CONSOLIDATED Properties Group and CVS Lane Capital Partners have unveiled the $850 million masterplan for the Yeerongpilly Green urban renewal project in south west Brisbane.
The developers are looking to transform the 14-hectare riverside site into an urban village and cultural, music and arts hub, with 1,200 residences, 28,000 sqm of commercial space, an 8,750 sqm retail and dining precinct, and 1.8 hectares of parkland.
The first residential stage, comprising three boutique buildings, was released to the market on Saturday with prices ranging from $450,000 to $1.325 million. Two of the building are five levels in height and have just 35 and 56 apartments respectively, aimed at owner occupiers, while the third has ten three bedroom residences in the higher end of the market.
Construction is expected to begin on all three buildings early next year, in line with the anticipated start of work on the neighbourhood retail precinct, and residents could move in as early as 2021.
Woolworths which has already committed to a full line supermarket as the anchor tenant of the centre of the project.
Yeerongpilly Green is the second major urban renewal project in Brisbane for Consolidated Properties Group, following its $650 million Cornerstone Living project in Sunnybank, which is also in partnership with the state government and CVS Lane Capital Partners.
Consolidated Properties Group executive chairman Don O’Rorke said Yeerongpilly Green is in line with the company’s plan to focus on residential development in established urban areas where the company’s experience “can help to create a positive footprint for generations to come”.
O’Rorke said Yeerongpilly Green, which is just five kilometres from the Brisbane CBD, is a prime example with ample connectivity across Brisbane via the Yeerongpilly Train Station and walking distance to the Queensland Tennis Centre, Brisbane Golf Course, Ken Fletcher parklands and Brisbane River.

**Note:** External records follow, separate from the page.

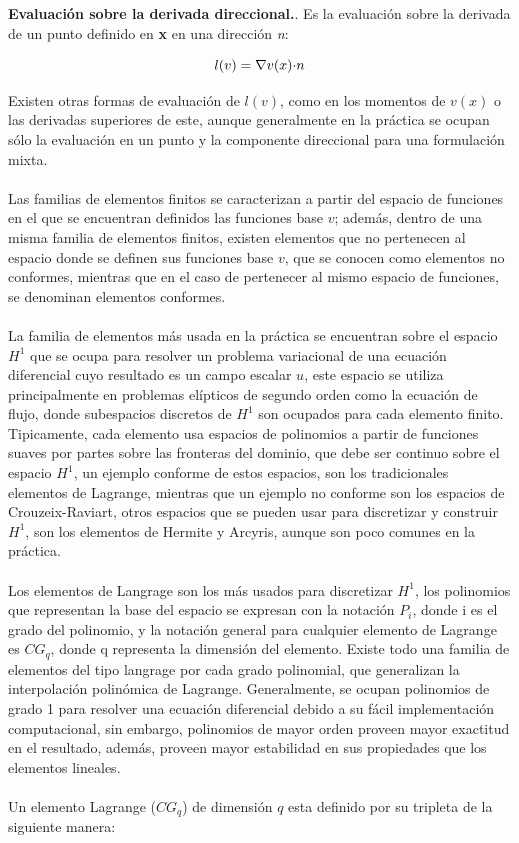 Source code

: \textbf{Evaluación sobre la derivada direccional.}. Es la evaluación sobre la derivada de un punto definido en \textbf{x} en una dirección \textit{n}:

\begin{equation}
\label{eqn:fe25}
    \\l(v)=  {\nabla}v(x){\cdot}n            
\end{equation}

Existen otras formas de evaluación de $l(v)$, como en los momentos de $v(x)$ o las derivadas superiores de este, aunque generalmente en la práctica se ocupan sólo la evaluación en un punto y la componente direccional para una formulación mixta.
\\
\\
Las familias de elementos finitos se caracterizan a partir del espacio de funciones en el que se encuentran definidos las funciones base $v$; además, dentro de una misma familia de elementos finitos, existen elementos que no pertenecen al espacio donde se definen sus funciones base $v$, que se conocen como elementos no conformes, mientras que en el caso de pertenecer al mismo espacio de funciones, se denominan elementos conformes.
\\
\\
La familia de elementos más usada en la práctica se encuentran sobre el espacio $H^{1}$ que se ocupa para resolver un problema variacional de una ecuación diferencial cuyo resultado es un campo escalar $u$, este espacio se utiliza principalmente en problemas elípticos de segundo orden como la ecuación de flujo, donde subespacios discretos de $H^{1}$ son ocupados para cada elemento finito. Tipicamente, cada elemento usa espacios de polinomios a partir de funciones suaves por partes sobre las fronteras del dominio, que debe ser continuo sobre el espacio $H^{1}$, un ejemplo conforme de estos espacios, son los tradicionales elementos de Lagrange, mientras que un ejemplo no conforme son los espacios de Crouzeix-Raviart, otros espacios que se pueden usar para discretizar y construir $H^{1}$, son los elementos de Hermite y Arcyris, aunque son poco comunes en la práctica.
\\
\\
Los elementos de Langrage son los más usados para discretizar $H^{1}$, los polinomios que representan la base del espacio se expresan con la notación $P_{i}$, donde i es el grado del polinomio, y la notación general para cualquier elemento de Lagrange es $CG_{q}$, donde q representa la dimensión del elemento. Existe todo una familia de elementos del tipo langrage por cada grado polinomial, que generalizan la interpolación polinómica de Lagrange. Generalmente, se ocupan polinomios de grado 1 para resolver una ecuación diferencial debido a su fácil implementación computacional, sin embargo, polinomios de mayor orden proveen mayor exactitud en el resultado, además, proveen mayor estabilidad en sus propiedades que los elementos lineales.
\\
\\
Un elemento Lagrange ($CG_{q}$) de  dimensión $q$ esta definido por su tripleta de la siguiente manera:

“This project will have the only corporate office park within five kilometres of the CBD, offering 28,000 sqm of commercial floor space, meaning our residents could feasibly live and work in the community.
“As the community matures we will be introducing more dining and entertainment venues, including a bespoke restaurant in one of the heritage buildings we have retained on site, which is currently our sales and experience centre for the first stage of dwellings.”
Meanwhile, a new planning framework for future development within the 19-hectare Oxley Priority Development Area has come into effect after three years of planning and public consultation.
The area will include detached housing on large lots, community facilities, recreation areas and green space, preserved bushland, a childcare centre, and retirement living. Nine hectares within the area has environmental protections placed on it.
The existing C&K Yuingi Community Childcare Centre will be moved from the area’s flood zone as part of the redevelopment, with work on a new facility to begin in the second half of 2020.
Stage one plans will be lodged by the end of September and made available online.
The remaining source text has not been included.